This is the Golden Age of the Thick Database

Felix Holmgren
Date : August 25, 2020
Categories : Background
Tags : Postgres

Not only is Thick Database the best architecture for most web apps, but recent improvements in tooling mean there has never been a better time to get started with a thick db stack.

Crucial innovations have been made relatively recently at several layers of the web stack: in the database itself, in the backend application layer, and in the web client layer. Let’s look at each of these to find out what makes this the Golden Age of thick databases.

CREATE OR REPLACE FUNCTION getrecommendations (id integer, orderids int[], orderedproducts int[], productids int[], productnames text[])
RETURNS json
AS $$
    import pandas as pd
    o = {'order_id': orderids, 'product_id': orderedproducts}
    orders = pd.DataFrame(data=o)
    orders_for_product = orders[orders.product_id == id].order_id.unique();

    relevant_orders = orders[orders.order_id.isin(orders_for_product)]

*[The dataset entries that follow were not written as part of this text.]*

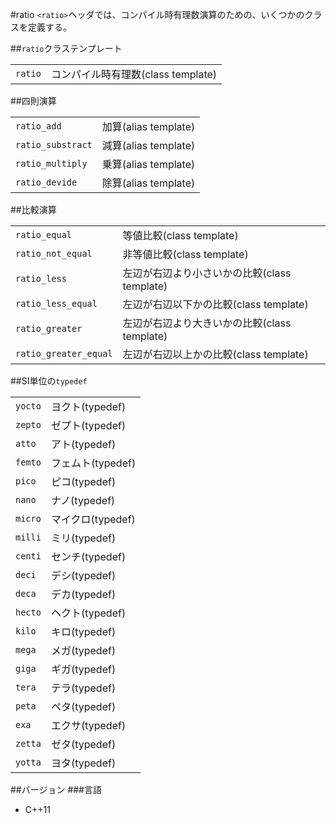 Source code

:#ratio
`<ratio>`ヘッダでは、コンパイル時有理数演算のための、いくつかのクラスを定義する。


##`ratio`クラステンプレート

| | |
|--------------------|---------------------------------------------|
| `ratio` | コンパイル時有理数(class template) |


##四則演算

| | |
|------------------------------|------------------------|
| `ratio_add` | 加算(alias template) |
| `ratio_substract` | 減算(alias template) |
| `ratio_multiply` | 乗算(alias template) |
| `ratio_devide` | 除算(alias template) |


##比較演算

| | |
|----------------------------------|------------------------------------------------------------|
| `ratio_equal` | 等値比較(class template) |
| `ratio_not_equal` | 非等値比較(class template) |
| `ratio_less` | 左辺が右辺より小さいかの比較(class template) |
| `ratio_less_equal` | 左辺が右辺以下かの比較(class template) |
| `ratio_greater` | 左辺が右辺より大きいかの比較(class template) |
| `ratio_greater_equal` | 左辺が右辺以上かの比較(class template) |


##SI単位の`typedef`

| | |
|--------------------|-----------------------|
| `yocto` | ヨクト(typedef) |
| `zepto` | ゼプト(typedef) |
| `atto` | アト(typedef) |
| `femto` | フェムト(typedef) |
| `pico` | ピコ(typedef) |
| `nano` | ナノ(typedef) |
| `micro` | マイクロ(typedef) |
| `milli` | ミリ(typedef) |
| `centi` | センチ(typedef) |
| `deci` | デシ(typedef) |
| `deca` | デカ(typedef) |
| `hecto` | ヘクト(typedef) |
| `kilo` | キロ(typedef) |
| `mega` | メガ(typedef) |
| `giga` | ギガ(typedef) |
| `tera` | テラ(typedef) |
| `peta` | ペタ(typedef) |
| `exa` | エクサ(typedef) |
| `zetta` | ゼタ(typedef) |
| `yotta` | ヨタ(typedef) |


##バージョン
###言語
- C++11

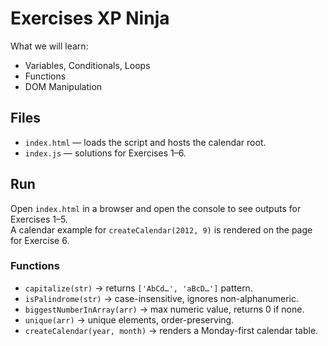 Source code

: # Exercises XP Ninja

What we will learn:
- Variables, Conditionals, Loops
- Functions
- DOM Manipulation

## Files
- `index.html` — loads the script and hosts the calendar root.
- `index.js` — solutions for Exercises 1–6.

## Run
Open `index.html` in a browser and open the console to see outputs for Exercises 1–5.  
A calendar example for `createCalendar(2012, 9)` is rendered on the page for Exercise 6.

### Functions
- `capitalize(str)` → returns `['AbCd…', 'aBcD…']` pattern.
- `isPalindrome(str)` → case-insensitive, ignores non-alphanumeric.
- `biggestNumberInArray(arr)` → max numeric value, returns 0 if none.
- `unique(arr)` → unique elements, order-preserving.
- `createCalendar(year, month)` → renders a Monday-first calendar table.
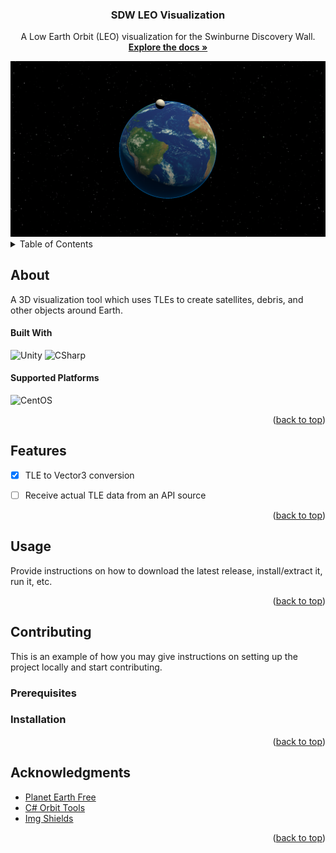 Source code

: <!-- Improved compatibility of back to top link: See: https://github.com/othneildrew/Best-README-Template/pull/73 -->
<a name="readme-top"></a>
<!-- PROJECT LOGO -->
<div align="center">
  <h3 align="center">SDW LEO Visualization</h3>

  <p align="center">
    A Low Earth Orbit (LEO) visualization for the Swinburne Discovery Wall.
    <br />
    <a href="https://github.com/othneildrew/Best-README-Template"><strong>Explore the docs »</strong></a>
    <br />
  </p>
</div>

<img src="leo.png" alt="LEO">

<!-- TABLE OF CONTENTS -->
<details>
  <summary>Table of Contents</summary>
  <ol>
    <li>
      <a href="#about">About</a>
      <ul>
        <li><a href="#built-with">Built With</a></li>
        <li><a href="#supported-platforms">Supported Platforms</a></li>
      </ul>
    </li>
    <li><a href="#features">Features</a></li>
    <li><a href="#usage">Usage</a></li>
    <li>
      <a href="#contributing">Contributing</a>
      <ul>
        <li><a href="#prerequisites">Prerequisites</a></li>
        <li><a href="#installation">Installation</a></li>
      </ul>
    </li>
    <li><a href="#acknowledgments">Acknowledgments</a></li>
  </ol>
</details>



<!-- ABOUT -->
## About

A 3D visualization tool which uses TLEs to create satellites, debris, and other objects around Earth.

#### Built With
![Unity][unity] ![CSharp][cs]

#### Supported Platforms
![CentOS][centos]

<p align="right">(<a href="#readme-top">back to top</a>)</p>



<!-- FEATURES -->
## Features

- [x] TLE to Vector3 conversion
- [ ] Receive actual TLE data from an API source



<p align="right">(<a href="#readme-top">back to top</a>)</p>



<!-- USAGE -->
## Usage

Provide instructions on how to download the latest release, install/extract it, run it, etc.

<p align="right">(<a href="#readme-top">back to top</a>)</p>



<!-- CONTRIBUTING -->
## Contributing

This is an example of how you may give instructions on setting up the project locally and start contributing.

### Prerequisites



### Installation



<p align="right">(<a href="#readme-top">back to top</a>)</p>



<!-- ACKNOWLEDGMENTS -->
## Acknowledgments

* [Planet Earth Free](https://assetstore.unity.com/packages/3d/environments/sci-fi/planet-earth-free-23399)
* [C# Orbit Tools](http://www.zeptomoby.com/satellites/)
* [Img Shields](https://shields.io)

<p align="right">(<a href="#readme-top">back to top</a>)</p>



<!-- MARKDOWN LINKS & IMAGES -->
<!-- https://www.markdownguide.org/basic-syntax/#reference-style-links -->
[centos]: https://img.shields.io/badge/Cent%20OS-262577?style=for-the-badge&logo=CentOS&logoColor=white
[unity]: https://img.shields.io/badge/Unity-100000?style=for-the-badge&logo=unity&logoColor=white
[cs]: https://img.shields.io/badge/C%23-239120?style=for-the-badge&logo=c-sharp&logoColor=white
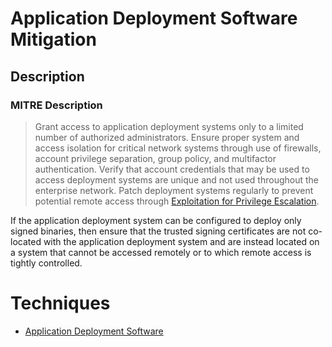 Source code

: 
# Application Deployment Software Mitigation

## Description

### MITRE Description

> Grant access to application deployment systems only to a limited number of authorized administrators. Ensure proper system and access isolation for critical network systems through use of firewalls, account privilege separation, group policy, and multifactor authentication. Verify that account credentials that may be used to access deployment systems are unique and not used throughout the enterprise network. Patch deployment systems regularly to prevent potential remote access through [Exploitation for Privilege Escalation](https://attack.mitre.org/techniques/T1068). 

If the application deployment system can be configured to deploy only signed binaries, then ensure that the trusted signing certificates are not co-located with the application deployment system and are instead located on a system that cannot be accessed remotely or to which remote access is tightly controlled.


# Techniques


* [Application Deployment Software](../techniques/Application-Deployment-Software.md)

    accompanying_products_by_order = relevant_orders[relevant_orders.product_id != id]
    num_instance_by_accompanying_product = accompanying_products_by_order.groupby("product_id")["product_id"].count().reset_index(name="instances")

    num_orders_for_product = orders_for_product.size
    product_instances = pd.DataFrame(num_instance_by_accompanying_product)
    product_instances["frequency"] = product_instances["instances"]/num_orders_for_product

    recommended_products = pd.DataFrame(product_instances.sort_values("frequency", ascending=False).head(3))

    p = {'product_id': productids, 'name': productnames}
    products = pd.DataFrame(data=p)

    recommended_products = pd.merge(recommended_products, products, on="product_id")

    return recommended_products.to_json(orient="table")
$$ LANGUAGE 'plpython3u';

Database

When I say “db”, I mean Postgres.

RLS json generation

delegating work to db is in general not bad for perf
very hard to avoid extra round trips to app layer Replication - read replicas
also, cloud hosts, although trickier issue

Not that new

pl/Python New SQL standard Rich datatypes

Fan of graph, but…

Backend application layer

Replaces your entire MVC framework and all that code you’ve painstakingly put together for the sole purpose of requesting data from the database, deserializing it, maybe throwing some of it away and restructuring other parts, then serializing it again into JSON or something else. Does this by delegating down to the db, and up to the client. (Maybe in the cloud era, we should imagine the backend and data as being above the client?) Delegating more work to the db might sound like a bad idea since the db often ends up being the bottleneck in any moderately complex application. But keep in mind:

All the work you are now not doing
- de-serializing SQL queries
- multiple round-trips - this is a massive cost
- cache flushes
Horizontal read scalability, not harder for db than app layer
For write transactions, the db is in any case the bottleneck, nothing you can do to change that except moving to eventually consistent storage, or cutting-edge systems like FoundationDb (and CockroachDb?).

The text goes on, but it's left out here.